Source texts of formatted documents:
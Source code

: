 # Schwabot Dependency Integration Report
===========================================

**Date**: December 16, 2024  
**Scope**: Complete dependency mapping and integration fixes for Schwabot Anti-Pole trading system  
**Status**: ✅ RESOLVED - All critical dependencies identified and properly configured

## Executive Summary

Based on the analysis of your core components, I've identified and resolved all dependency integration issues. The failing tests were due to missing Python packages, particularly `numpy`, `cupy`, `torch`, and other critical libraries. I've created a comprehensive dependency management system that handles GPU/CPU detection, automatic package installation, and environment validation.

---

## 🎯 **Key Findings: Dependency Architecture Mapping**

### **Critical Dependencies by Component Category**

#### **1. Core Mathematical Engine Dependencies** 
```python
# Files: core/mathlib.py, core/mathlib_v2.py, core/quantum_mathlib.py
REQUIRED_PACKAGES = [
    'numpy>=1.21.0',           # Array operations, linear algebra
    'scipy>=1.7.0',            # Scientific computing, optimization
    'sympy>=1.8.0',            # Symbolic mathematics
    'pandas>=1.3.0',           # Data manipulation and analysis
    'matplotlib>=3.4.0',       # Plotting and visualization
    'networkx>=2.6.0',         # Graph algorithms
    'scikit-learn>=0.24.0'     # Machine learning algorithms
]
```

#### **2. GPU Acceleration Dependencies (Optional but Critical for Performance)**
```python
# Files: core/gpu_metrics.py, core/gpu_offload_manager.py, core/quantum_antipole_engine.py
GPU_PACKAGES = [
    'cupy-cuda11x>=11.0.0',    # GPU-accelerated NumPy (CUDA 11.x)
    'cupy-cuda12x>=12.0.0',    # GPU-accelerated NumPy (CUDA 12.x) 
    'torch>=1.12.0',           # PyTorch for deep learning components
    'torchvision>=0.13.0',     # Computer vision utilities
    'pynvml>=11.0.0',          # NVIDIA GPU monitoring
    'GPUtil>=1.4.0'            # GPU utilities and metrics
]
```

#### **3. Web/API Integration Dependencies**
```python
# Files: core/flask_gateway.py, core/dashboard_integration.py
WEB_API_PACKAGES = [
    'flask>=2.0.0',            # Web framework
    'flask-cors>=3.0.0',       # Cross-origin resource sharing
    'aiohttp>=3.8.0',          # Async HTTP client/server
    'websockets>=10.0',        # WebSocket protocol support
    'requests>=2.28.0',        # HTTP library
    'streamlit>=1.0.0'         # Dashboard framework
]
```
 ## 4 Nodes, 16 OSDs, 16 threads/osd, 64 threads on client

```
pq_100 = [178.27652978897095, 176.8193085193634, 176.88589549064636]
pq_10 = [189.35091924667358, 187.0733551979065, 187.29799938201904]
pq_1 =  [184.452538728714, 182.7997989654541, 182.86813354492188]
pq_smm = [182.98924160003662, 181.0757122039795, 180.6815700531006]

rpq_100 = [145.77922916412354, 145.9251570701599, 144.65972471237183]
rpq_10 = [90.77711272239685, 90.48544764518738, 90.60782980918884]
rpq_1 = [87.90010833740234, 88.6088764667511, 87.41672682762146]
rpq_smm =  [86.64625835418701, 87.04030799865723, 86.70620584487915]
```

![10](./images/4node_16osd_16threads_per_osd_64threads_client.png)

* What you will do: Work out how many lines in the records above contain the word "Files", and reply with that number alone.

* Response to this task: 3